The first eigenvalue of embedded minimal hypersurfaces in the unit sphere
Yuhang Zhao
Abstract
In this article, we prove that for an embedded minimal hypersurface $Σ^{m}$ in $S^{m+1}$, the first eigenvalue $λ_1$ of the Laplacian operator on $Σ$ satisfies: $$λ_1> \frac{m}{2}+G(m, |A|_{\max}, |A|_{\min} ) ,$$ where $|A|_{\max}$ and $|A|_{\min}$ denote the maximum and minimum of the norm of the second fundamental form on $Σ$, respectively; $G(m, |A|_{\max}, |A|_{\min} )$ is a positive constant that depends only on $m,|A|_{\max}, |A|_{\min}$. In particular, when the norm $|A|$ of the second fundamental form is constant, we can obtain a gap depending only on $m$, i.e., $$λ_1>\left(\frac{1}{2}+ c \right)m ,$$ where $c$ is a positive absolute constant.
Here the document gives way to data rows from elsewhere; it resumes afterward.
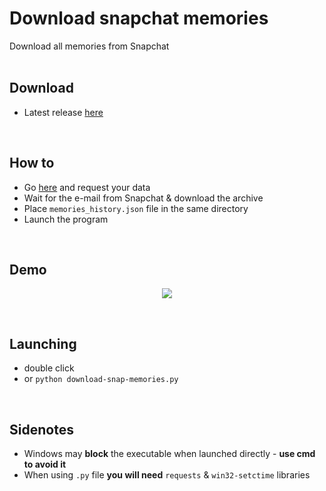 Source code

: # Download snapchat memories
Download all memories from Snapchat  
<br>

## Download
- Latest release [here](https://github.com/emermacko/download-snap-memories/releases)

<br>

## How to
- Go [here](https://accounts.snapchat.com/accounts/downloadmydata) and request your data
- Wait for the e-mail from Snapchat & download the archive
- Place `memories_history.json` file in the same directory
- Launch the program

<br>

## Demo

<p align="center">
  <img width="auto" height="auto" src="https://user-images.githubusercontent.com/25122875/89818733-8b56b600-db4a-11ea-8e04-24b51ec20746.jpg">
</p>

<br>

## Launching
- double click
- or `python download-snap-memories.py`

<br>

## Sidenotes
- Windows may **block** the executable when launched directly - **use cmd to avoid it**
- When using `.py` file **you will need** `requests` & `win32-setctime` libraries
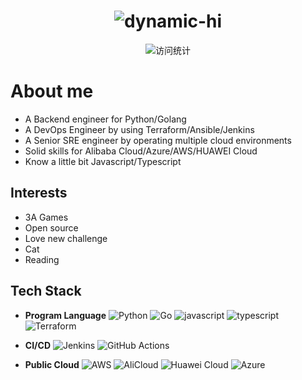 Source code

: <h1 align="center">
  <img src="https://readme-typing-svg.demolab.com?font=Fira+Code&pause=1000&color=20C20E&center=true&vCenter=true&width=435&lines=Hi+there+%F0%9F%91%8B;Python%2FGo+Engineer;Multi-Cloud+Specialist" alt="dynamic-hi" />
</h1>

<p align="center">
  <img src="https://komarev.com/ghpvc/?username=yhkl-dev&label=Profile%20Views&color=blueviolet" alt="访问统计" />
</p>

<!--
**yhkl-dev/yhkl-dev** is a ✨ _special_ ✨ repository because its `README.md` (this file) appears on your GitHub profile.

Here are some ideas to get you started:

- 🔭 I’m currently working on ...
- 🌱 I’m currently learning ...
- 👯 I’m looking to collaborate on ...
- 🤔 I’m looking for help with ...
- 💬 Ask me about ...
- 📫 How to reach me: ...
- 😄 Pronouns: ...
- ⚡ Fun fact: ...
-->

# About me

+ A Backend engineer for Python/Golang
+ A DevOps Engineer by using Terraform/Ansible/Jenkins
+ A Senior SRE engineer by operating multiple cloud environments
+ Solid skills for Alibaba Cloud/Azure/AWS/HUAWEI Cloud
+ Know a little bit Javascript/Typescript

## Interests
+ 3A Games
+ Open source
+ Love new challenge
+ Cat
+ Reading

## **Tech Stack**
+ **Program Language**
![Python](https://img.shields.io/badge/Python-3776AB?logo=python&logoColor=white)
![Go](https://img.shields.io/badge/Go-00ADD8?logo=go&logoColor=white)
![javascript](https://img.shields.io/badge/JavaScript-F7DF1E?logo=javascript&logoColor=black)
![typescript](https://img.shields.io/badge/TypeScript-3178C6?logo=typescript&logoColor=white)
![Terraform](https://img.shields.io/badge/Terraform-7B42BC?logo=terraform&logoColor=white)

+ **CI/CD**
![Jenkins](https://img.shields.io/badge/Jenkins-D24939?logo=jenkins&logoColor=white)
![GitHub Actions](https://img.shields.io/badge/GitHub_Actions-2088FF?logo=githubactions&logoColor=white)

+ **Public Cloud**
![AWS](https://img.shields.io/badge/AWS-FF9900?logo=amazonaws&logoColor=white)
![AliCloud](https://img.shields.io/badge/AliCloud-FF6A00?logo=alibabacloud&logoColor=white)
![Huawei Cloud](https://img.shields.io/badge/Huawei_Cloud-FF0000?logo=huawei&logoColor=white)
![Azure](https://img.shields.io/badge/Azure-0078D4?logo=microsoftazure&logoColor=white)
This improves Choi and Wang's previous result \cite{chw1983first} that $λ_1\geq \frac{m}{2}$. Our result shows that one can improve Choi and Wang's result directly without proving Chern's conjecture. This also generalizes Tang and Yan's work \cite{tangyan2013isoparametric}. Based on the proof of the result above, using the lower bound of the first Steklov eigenvalue, we prove that if the norm $|A|$ of the second fundamental form is constant, then $$|A| \leq \frac{C(m)\textup{Volume}(Σ)}{\textup{Volume}(S^m)},$$ where $C(m)$ is a constant that depends only on $m$. This provides a uniform estimate for the scalar curvature of embedded minimal hypersurfaces with constant norm of the second fundamental form. Moreover, this may be useful for Chern's problem.